• **Plain-text document sources**:
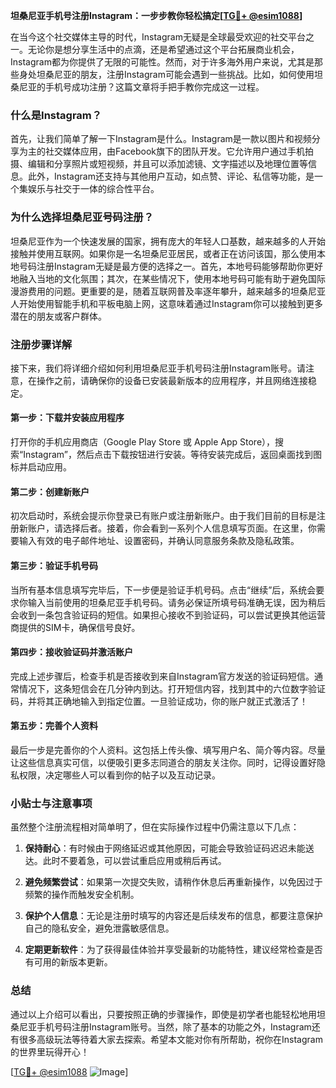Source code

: **坦桑尼亚手机号注册Instagram：一步步教你轻松搞定[[TG💪+ @esim1088](https://t.me/s/esim1088)]**

在当今这个社交媒体主导的时代，Instagram无疑是全球最受欢迎的社交平台之一。无论你是想分享生活中的点滴，还是希望通过这个平台拓展商业机会，Instagram都为你提供了无限的可能性。然而，对于许多海外用户来说，尤其是那些身处坦桑尼亚的朋友，注册Instagram可能会遇到一些挑战。比如，如何使用坦桑尼亚的手机号成功注册？这篇文章将手把手教你完成这一过程。

### 什么是Instagram？

首先，让我们简单了解一下Instagram是什么。Instagram是一款以图片和视频分享为主的社交媒体应用，由Facebook旗下的团队开发。它允许用户通过手机拍摄、编辑和分享照片或短视频，并且可以添加滤镜、文字描述以及地理位置等信息。此外，Instagram还支持与其他用户互动，如点赞、评论、私信等功能，是一个集娱乐与社交于一体的综合性平台。

### 为什么选择坦桑尼亚号码注册？

坦桑尼亚作为一个快速发展的国家，拥有庞大的年轻人口基数，越来越多的人开始接触并使用互联网。如果你是一名坦桑尼亚居民，或者正在访问该国，那么使用本地号码注册Instagram无疑是最方便的选择之一。首先，本地号码能够帮助你更好地融入当地的文化氛围；其次，在某些情况下，使用本地号码可能有助于避免国际漫游费用的问题。更重要的是，随着互联网普及率逐年攀升，越来越多的坦桑尼亚人开始使用智能手机和平板电脑上网，这意味着通过Instagram你可以接触到更多潜在的朋友或客户群体。

### 注册步骤详解

接下来，我们将详细介绍如何利用坦桑尼亚手机号码注册Instagram账号。请注意，在操作之前，请确保你的设备已安装最新版本的应用程序，并且网络连接稳定。

#### 第一步：下载并安装应用程序

打开你的手机应用商店（Google Play Store 或 Apple App Store），搜索“Instagram”，然后点击下载按钮进行安装。等待安装完成后，返回桌面找到图标并启动应用。

#### 第二步：创建新账户

初次启动时，系统会提示你登录已有账户或注册新账户。由于我们目前的目标是注册新账户，请选择后者。接着，你会看到一系列个人信息填写页面。在这里，你需要输入有效的电子邮件地址、设置密码，并确认同意服务条款及隐私政策。

#### 第三步：验证手机号码

当所有基本信息填写完毕后，下一步便是验证手机号码。点击“继续”后，系统会要求你输入当前使用的坦桑尼亚手机号码。请务必保证所填号码准确无误，因为稍后会收到一条包含验证码的短信。如果担心接收不到验证码，可以尝试更换其他运营商提供的SIM卡，确保信号良好。

#### 第四步：接收验证码并激活账户

完成上述步骤后，检查手机是否接收到来自Instagram官方发送的验证码短信。通常情况下，这条短信会在几分钟内到达。打开短信内容，找到其中的六位数字验证码，并将其正确地输入到指定位置。一旦验证成功，你的账户就正式激活了！

#### 第五步：完善个人资料

最后一步是完善你的个人资料。这包括上传头像、填写用户名、简介等内容。尽量让这些信息真实可信，以便吸引更多志同道合的朋友关注你。同时，记得设置好隐私权限，决定哪些人可以看到你的帖子以及互动记录。

### 小贴士与注意事项

虽然整个注册流程相对简单明了，但在实际操作过程中仍需注意以下几点：

1. **保持耐心**：有时候由于网络延迟或其他原因，可能会导致验证码迟迟未能送达。此时不要着急，可以尝试重启应用或稍后再试。
   
2. **避免频繁尝试**：如果第一次提交失败，请稍作休息后再重新操作，以免因过于频繁的操作而触发安全机制。
   
3. **保护个人信息**：无论是注册时填写的内容还是后续发布的信息，都要注意保护自己的隐私安全，避免泄露敏感信息。

4. **定期更新软件**：为了获得最佳体验并享受最新的功能特性，建议经常检查是否有可用的新版本更新。

### 总结

通过以上介绍可以看出，只要按照正确的步骤操作，即使是初学者也能轻松地用坦桑尼亚手机号码注册Instagram账号。当然，除了基本的功能之外，Instagram还有很多高级玩法等待着大家去探索。希望本文能对你有所帮助，祝你在Instagram的世界里玩得开心！

[[TG💪+ @esim1088](https://t.me/s/esim1088) ![Image](https://i.postimg.cc/4NQfJmqS/Snipaste-2025-05-13-00-14-12.png)]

• **THE TASK**: All lines from the one containing "#### 第五步：完善个人资料" to the last line above should be reproduced exactly, and no other lines should be given.

• **RESULT**:
#### 第五步：完善个人资料

最后一步是完善你的个人资料。这包括上传头像、填写用户名、简介等内容。尽量让这些信息真实可信，以便吸引更多志同道合的朋友关注你。同时，记得设置好隐私权限，决定哪些人可以看到你的帖子以及互动记录。

### 小贴士与注意事项

虽然整个注册流程相对简单明了，但在实际操作过程中仍需注意以下几点：

1. **保持耐心**：有时候由于网络延迟或其他原因，可能会导致验证码迟迟未能送达。此时不要着急，可以尝试重启应用或稍后再试。
   
2. **避免频繁尝试**：如果第一次提交失败，请稍作休息后再重新操作，以免因过于频繁的操作而触发安全机制。
   
3. **保护个人信息**：无论是注册时填写的内容还是后续发布的信息，都要注意保护自己的隐私安全，避免泄露敏感信息。

4. **定期更新软件**：为了获得最佳体验并享受最新的功能特性，建议经常检查是否有可用的新版本更新。

### 总结

通过以上介绍可以看出，只要按照正确的步骤操作，即使是初学者也能轻松地用坦桑尼亚手机号码注册Instagram账号。当然，除了基本的功能之外，Instagram还有很多高级玩法等待着大家去探索。希望本文能对你有所帮助，祝你在Instagram的世界里玩得开心！

[[TG💪+ @esim1088](https://t.me/s/esim1088) ![Image](https://i.postimg.cc/4NQfJmqS/Snipaste-2025-05-13-00-14-12.png)]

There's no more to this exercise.